LE CONTACT DE L’ARME


26 janvier 1906.

Au fond des difficultés que nous excellons, nous autres Français, à faire surgir sous nos propres pas, résident en général quelque principe mal interprété de science ou de philosophie, quelque idée abstraite mal appliquée. C’est ainsi qu’en matière religieuse, poursuivant la chimère théorique de la neutralité, nous ne parvenons pas à concevoir la tolérance qui en est la seule expression pratique. C’est ainsi que, dans notre désir d’atteindre à la justice parfaite laquelle est d’essence divine et passe même les limites de notre entendement, nous risquons souvent d’offenser l’équité qui est la justice imparfaite des sociétés humaines. C’est ainsi encore que, négligeant d’apercevoir sous son aspect final l’œuvre civilisatrice qui s’accomplit aux colonies, nous laissons les scrupules d’un sentimentalisme déplacé en ralentir l’élan fécond.

De même il apparaît que l’attachement passionné à la paix — attachement dont nous avons donné au monde des preuves récentes et méritoires — procède pour une large part de la notion que le contact de l’arme exerce sur l’homme une influence malfaisante. On sent l’opinion possédée à cet égard par une conviction sérieuse. Les raisonnables envisagent le fait de s’armer comme un mal inévitable ; on traiterait volontiers d’exaltés ceux qui continueraient d’y voir un signe de noblesse, un des privilèges par où l’homme se distingue de l’animal. Il y a là un problème psycho-physiologique qui vaudrait d’être creusé ; qu’on me permette de seulement l’esquisser ici.

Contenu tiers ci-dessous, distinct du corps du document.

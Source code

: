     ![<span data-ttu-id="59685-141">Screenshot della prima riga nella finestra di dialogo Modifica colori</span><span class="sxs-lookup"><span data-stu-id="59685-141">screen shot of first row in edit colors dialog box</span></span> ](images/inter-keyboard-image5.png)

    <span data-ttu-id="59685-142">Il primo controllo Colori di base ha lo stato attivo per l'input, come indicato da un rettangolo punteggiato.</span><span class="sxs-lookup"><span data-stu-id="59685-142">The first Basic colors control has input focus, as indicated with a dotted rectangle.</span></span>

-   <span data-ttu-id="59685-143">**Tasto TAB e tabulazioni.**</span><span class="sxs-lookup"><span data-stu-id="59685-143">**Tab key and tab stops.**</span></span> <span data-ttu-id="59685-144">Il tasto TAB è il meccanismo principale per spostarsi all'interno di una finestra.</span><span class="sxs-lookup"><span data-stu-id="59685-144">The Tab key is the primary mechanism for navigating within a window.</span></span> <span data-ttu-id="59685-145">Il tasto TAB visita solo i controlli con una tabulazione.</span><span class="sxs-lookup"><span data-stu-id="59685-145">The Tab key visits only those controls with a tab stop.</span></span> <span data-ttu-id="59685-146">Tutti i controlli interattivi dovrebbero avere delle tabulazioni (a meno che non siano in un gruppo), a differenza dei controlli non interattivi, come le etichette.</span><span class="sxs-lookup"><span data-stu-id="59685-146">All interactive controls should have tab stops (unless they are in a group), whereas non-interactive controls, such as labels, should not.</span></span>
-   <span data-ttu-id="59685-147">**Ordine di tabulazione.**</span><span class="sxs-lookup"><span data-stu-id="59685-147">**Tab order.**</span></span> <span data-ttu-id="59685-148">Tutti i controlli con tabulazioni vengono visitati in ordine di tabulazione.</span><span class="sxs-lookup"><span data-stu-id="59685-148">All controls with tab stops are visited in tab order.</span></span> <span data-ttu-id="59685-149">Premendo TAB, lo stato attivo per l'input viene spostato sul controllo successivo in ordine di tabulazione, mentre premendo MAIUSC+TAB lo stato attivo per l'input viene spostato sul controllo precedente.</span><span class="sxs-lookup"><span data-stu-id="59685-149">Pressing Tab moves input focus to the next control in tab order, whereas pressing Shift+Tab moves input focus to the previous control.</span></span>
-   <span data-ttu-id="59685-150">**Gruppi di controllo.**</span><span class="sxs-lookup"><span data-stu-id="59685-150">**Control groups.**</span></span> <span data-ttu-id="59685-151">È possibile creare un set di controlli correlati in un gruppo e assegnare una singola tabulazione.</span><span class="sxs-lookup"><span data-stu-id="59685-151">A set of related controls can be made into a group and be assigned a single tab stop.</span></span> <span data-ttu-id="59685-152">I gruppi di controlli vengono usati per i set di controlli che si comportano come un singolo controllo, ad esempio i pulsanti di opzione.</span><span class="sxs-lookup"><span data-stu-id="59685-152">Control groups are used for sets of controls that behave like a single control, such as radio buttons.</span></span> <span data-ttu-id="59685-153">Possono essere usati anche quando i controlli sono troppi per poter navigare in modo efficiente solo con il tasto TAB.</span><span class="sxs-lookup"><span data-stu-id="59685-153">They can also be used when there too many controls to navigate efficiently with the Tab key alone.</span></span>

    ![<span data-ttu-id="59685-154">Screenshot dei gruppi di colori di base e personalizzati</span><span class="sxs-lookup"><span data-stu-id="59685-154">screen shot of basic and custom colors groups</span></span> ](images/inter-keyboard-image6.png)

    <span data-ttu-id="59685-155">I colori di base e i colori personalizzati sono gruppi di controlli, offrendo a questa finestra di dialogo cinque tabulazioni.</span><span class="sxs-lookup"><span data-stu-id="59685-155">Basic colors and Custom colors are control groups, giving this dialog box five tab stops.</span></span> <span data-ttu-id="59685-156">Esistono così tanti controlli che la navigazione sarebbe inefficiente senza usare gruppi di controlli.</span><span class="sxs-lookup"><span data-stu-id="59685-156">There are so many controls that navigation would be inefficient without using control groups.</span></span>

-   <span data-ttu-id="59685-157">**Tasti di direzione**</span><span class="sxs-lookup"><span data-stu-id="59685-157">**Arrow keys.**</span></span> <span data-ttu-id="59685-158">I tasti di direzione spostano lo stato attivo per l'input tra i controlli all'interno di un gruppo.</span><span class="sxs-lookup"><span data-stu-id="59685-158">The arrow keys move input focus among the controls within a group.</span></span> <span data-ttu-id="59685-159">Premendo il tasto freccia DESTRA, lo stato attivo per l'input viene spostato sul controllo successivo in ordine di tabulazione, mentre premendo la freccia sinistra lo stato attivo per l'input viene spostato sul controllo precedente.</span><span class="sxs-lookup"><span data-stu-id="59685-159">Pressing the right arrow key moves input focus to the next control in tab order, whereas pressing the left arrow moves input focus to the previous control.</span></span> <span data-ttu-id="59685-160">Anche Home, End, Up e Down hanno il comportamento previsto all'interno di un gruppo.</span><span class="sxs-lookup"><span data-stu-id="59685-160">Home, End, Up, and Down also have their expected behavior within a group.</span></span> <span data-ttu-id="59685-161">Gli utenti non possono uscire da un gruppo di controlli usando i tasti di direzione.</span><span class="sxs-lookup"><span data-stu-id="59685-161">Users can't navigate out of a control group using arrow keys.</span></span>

Mais d’abord une distinction s’impose. L’arme dont nous parlons, c’est l’arme régulière, l’arme d’ordonnance, si l’on peut employer cette expression — l’épée, le fusil, le sabre, le pistolet… ce n’est pas l’arme improvisée des émeutes et des jacqueries ; ce n’est pas la faux, outil des moissons paisibles détourné de sa destination pour devenir un engin de meurtre ou de rapine. Ce ne sont pas la pierre ramassée sur la route ni le tisonnier de l’âtre ni la bouteille du cabaret dont, mus par la fureur homicide, se saisissent, soudainement, des bras irréfléchis. Ces armes-là s’affirment plus redoutables encore pour l’homme qui les manie que pour l’homme qu’elles atteignent ; elles le dégradent assurément.

En est-il de même de l’arme régulière, la vraie, celle qui ne ment pas à sa fonction ? Est-il exact qu’elle barbarise par le seul fait de constituer un agent de mort ou bien qu’elle apaise au contraire en éveillant chez qui la tient des sensations et des sentiments salutaires ? Voilà, en regard l’une de l’autre, les thèmes contradictoires sur lesquels on peut broder à l’infini, mais dont les deux idées maîtresses forment la base immuable de toute argumentation sur ce sujet. Remarquons que le premier repose sur un a priori ; il faudrait peut-être établir préalablement que le droit de vie ou de mort, si abondamment répandu dans la nature, constitue par lui-même un germe de barbarie. Beau sujet de discussion ; ce sont toutes les relations du monde matériel et du monde moral qu’il s’agirait d’élucider. Le procès n’est pas vidé et sans doute ne le sera jamais.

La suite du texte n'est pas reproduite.